Ce projet d'urbanisme soulève très concrètement deux grandes questions d'actualité : celle de l'identité au 21e siècle d'un espace urbain spécifique au Nord du Vietnam et celle de la prise en compte des grands défis écologiques mondiaux (démographie, climat, diversité).
L'eau est l'enjeu de support et de construction du paysage, élément naturel indissociable d'une agriculture urbaine de proximité. La ville nouvelle retiendra à maxima les eaux de ruissellement, comme c'est le cas actuellement dans les villages proches.
Il est associé à un dispositif éprouvé et complexe d'irrigation des rizières, et compose sur ces limites des lieux de fraîcheur, des espaces de rencontres aux accès faciles, aux transports publics sur l'eau comme à Venise ou à Istanbul, où s'organisent sur son pourtour différents quartiers reliés par une route digue circulaire.
L'interaction entre la terre et l'eau a façonné le patrimoine paysager de Hanoi. Cette identité se doit d'être conservée, et ainsi se démarquer des standards urbains et architecturaux internationaux.
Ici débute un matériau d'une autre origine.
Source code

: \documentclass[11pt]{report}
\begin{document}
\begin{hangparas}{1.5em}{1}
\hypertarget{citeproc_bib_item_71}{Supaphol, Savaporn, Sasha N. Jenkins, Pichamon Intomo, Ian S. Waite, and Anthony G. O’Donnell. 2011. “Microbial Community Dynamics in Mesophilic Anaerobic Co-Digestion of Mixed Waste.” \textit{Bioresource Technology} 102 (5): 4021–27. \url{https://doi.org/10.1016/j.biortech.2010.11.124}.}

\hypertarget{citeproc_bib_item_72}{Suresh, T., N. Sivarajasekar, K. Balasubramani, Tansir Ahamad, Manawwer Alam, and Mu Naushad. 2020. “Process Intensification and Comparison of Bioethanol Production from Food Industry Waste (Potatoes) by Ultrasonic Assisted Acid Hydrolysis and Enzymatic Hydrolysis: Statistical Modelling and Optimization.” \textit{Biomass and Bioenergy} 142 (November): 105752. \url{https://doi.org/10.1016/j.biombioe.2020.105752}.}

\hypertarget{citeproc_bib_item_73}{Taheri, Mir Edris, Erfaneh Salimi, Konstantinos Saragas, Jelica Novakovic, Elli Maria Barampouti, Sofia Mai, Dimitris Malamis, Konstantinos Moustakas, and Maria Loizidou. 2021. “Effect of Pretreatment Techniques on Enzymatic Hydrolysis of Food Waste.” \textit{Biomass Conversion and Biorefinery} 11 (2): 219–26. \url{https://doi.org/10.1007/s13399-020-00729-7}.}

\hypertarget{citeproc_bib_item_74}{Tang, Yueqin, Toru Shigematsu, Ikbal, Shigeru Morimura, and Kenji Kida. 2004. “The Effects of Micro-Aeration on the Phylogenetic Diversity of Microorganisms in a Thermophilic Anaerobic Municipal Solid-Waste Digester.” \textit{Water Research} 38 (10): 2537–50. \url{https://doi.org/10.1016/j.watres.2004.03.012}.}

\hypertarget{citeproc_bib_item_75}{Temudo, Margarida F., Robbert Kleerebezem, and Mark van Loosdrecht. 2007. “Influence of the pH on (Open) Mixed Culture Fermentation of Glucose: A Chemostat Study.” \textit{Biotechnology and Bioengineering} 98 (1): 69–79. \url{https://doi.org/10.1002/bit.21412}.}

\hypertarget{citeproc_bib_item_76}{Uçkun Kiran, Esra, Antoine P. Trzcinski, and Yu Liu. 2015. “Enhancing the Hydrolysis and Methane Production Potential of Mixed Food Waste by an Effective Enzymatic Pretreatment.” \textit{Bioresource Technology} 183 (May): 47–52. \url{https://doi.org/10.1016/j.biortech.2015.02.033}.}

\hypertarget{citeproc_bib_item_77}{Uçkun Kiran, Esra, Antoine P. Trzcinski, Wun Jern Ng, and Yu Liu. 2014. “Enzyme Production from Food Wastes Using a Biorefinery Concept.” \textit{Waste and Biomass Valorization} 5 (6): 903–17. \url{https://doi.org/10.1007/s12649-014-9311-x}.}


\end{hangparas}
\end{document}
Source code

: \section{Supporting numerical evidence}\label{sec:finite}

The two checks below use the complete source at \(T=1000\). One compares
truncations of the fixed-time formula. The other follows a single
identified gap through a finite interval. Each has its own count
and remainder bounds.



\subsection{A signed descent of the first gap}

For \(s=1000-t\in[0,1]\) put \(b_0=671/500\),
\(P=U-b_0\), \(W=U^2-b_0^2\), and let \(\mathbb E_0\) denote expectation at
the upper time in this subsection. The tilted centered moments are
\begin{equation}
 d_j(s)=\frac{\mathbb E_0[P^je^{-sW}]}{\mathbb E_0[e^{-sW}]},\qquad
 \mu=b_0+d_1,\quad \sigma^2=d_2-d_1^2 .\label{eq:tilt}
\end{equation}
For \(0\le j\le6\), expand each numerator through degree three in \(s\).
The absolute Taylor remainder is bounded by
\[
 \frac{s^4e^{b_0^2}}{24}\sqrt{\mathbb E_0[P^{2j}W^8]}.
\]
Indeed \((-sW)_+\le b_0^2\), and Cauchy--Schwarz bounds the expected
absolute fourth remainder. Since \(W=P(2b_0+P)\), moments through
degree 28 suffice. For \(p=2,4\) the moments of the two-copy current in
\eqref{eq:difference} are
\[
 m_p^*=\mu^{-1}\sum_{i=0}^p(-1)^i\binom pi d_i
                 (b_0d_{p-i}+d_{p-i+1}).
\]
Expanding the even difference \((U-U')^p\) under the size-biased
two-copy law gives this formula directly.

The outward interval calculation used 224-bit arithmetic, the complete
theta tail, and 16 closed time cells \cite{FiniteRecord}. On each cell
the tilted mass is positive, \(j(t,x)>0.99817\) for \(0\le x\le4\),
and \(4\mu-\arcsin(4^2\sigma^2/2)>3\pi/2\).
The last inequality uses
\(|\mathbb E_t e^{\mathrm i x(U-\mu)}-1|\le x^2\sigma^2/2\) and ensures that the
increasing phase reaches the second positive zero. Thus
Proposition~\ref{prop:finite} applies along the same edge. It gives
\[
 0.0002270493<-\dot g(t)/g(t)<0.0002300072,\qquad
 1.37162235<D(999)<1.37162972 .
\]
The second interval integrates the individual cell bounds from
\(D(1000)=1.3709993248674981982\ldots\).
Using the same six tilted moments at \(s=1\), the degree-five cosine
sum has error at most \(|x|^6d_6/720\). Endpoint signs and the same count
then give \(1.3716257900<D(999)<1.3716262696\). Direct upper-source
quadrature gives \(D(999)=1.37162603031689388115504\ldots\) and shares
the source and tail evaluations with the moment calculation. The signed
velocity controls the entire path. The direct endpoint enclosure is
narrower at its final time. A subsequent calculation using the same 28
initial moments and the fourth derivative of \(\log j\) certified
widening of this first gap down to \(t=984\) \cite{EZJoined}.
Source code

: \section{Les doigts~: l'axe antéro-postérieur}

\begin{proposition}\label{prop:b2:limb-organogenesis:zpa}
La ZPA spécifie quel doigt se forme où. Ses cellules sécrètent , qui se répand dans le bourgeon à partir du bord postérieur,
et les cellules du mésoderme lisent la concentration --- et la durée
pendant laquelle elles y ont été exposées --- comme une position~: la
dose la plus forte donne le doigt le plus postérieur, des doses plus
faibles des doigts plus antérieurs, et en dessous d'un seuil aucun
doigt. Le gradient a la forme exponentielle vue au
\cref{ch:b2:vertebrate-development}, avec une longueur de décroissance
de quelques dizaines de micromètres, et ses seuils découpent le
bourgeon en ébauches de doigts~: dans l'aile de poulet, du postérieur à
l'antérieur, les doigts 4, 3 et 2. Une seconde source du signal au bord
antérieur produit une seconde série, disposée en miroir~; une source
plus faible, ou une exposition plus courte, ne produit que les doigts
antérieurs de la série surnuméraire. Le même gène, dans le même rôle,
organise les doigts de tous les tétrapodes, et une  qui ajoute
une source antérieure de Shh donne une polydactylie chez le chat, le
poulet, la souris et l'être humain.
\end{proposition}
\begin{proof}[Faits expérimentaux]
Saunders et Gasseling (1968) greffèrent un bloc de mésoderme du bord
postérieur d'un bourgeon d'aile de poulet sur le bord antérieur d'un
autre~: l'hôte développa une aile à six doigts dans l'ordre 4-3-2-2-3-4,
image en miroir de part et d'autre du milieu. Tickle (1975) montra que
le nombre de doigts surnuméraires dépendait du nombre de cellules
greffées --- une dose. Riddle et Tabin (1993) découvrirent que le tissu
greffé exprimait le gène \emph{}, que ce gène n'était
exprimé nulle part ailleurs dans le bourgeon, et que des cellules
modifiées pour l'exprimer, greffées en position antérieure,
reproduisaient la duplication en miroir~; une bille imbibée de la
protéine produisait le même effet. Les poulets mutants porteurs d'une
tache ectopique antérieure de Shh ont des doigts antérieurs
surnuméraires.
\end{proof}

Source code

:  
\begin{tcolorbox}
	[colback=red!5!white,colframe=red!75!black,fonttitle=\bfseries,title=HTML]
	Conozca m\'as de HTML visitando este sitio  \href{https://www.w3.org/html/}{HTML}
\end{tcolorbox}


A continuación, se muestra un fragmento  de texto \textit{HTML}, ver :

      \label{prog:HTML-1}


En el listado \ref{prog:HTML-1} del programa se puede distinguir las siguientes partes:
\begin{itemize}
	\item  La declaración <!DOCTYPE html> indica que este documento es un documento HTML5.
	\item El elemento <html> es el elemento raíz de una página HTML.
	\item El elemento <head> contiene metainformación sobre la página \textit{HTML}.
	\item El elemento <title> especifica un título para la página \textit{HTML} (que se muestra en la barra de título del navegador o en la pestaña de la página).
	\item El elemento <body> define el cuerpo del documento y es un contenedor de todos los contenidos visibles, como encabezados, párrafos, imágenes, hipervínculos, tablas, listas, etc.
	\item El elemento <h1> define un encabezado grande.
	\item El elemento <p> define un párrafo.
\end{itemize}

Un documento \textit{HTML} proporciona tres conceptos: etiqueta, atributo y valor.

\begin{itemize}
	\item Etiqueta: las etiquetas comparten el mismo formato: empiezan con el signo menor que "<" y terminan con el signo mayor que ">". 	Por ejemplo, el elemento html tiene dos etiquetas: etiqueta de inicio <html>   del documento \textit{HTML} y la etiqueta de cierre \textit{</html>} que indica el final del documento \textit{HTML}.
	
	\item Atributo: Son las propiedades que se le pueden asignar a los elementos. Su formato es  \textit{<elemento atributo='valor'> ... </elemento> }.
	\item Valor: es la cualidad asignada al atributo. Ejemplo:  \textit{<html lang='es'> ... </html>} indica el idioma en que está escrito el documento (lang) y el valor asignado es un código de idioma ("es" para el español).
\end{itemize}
Une ville porte les marques du temps, par la dimension de ces arbres, par l'enchevêtrement de ces habitations, ou encore, par la profondeur de ses passages ou la dimension de ses ponts.
Les espaces de lacs qui sont au cœur de la capitale portent la marque encore plus ancienne du temps géologique ou le fleuve Rouge passait par là.
Cette échelle de temps géographique est plus que millénaire, elle est la base de notre histoire, cette histoire qui a elle-même façonnée la culture vietnamienne ; cette culture qui est aujourd'hui la raison de nos habitudes et de nos comportements. Tout en contenant son essor économique, l'urbanisme et les paysages de Hanoi de demain doivent raconter ces histoires, car sans histoire à raconter, un peuple n'est rien.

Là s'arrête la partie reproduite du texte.